Go over the entries below line by line, copying each one that contains the word "TeamPage".
*** THE DATA ***
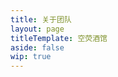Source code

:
 ```yaml
---
title: 关于团队
layout: page
titleTemplate: 空荧酒馆
aside: false
wip: true
---
```


<script setup lang="ts">
import TeamPage from '../components/team/TeamPage.vue'
</script>

<TeamPage />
*** End of THE DATA ***
● **OUTPUT FOR THIS TASK**
import TeamPage from '../components/team/TeamPage.vue'
<TeamPage />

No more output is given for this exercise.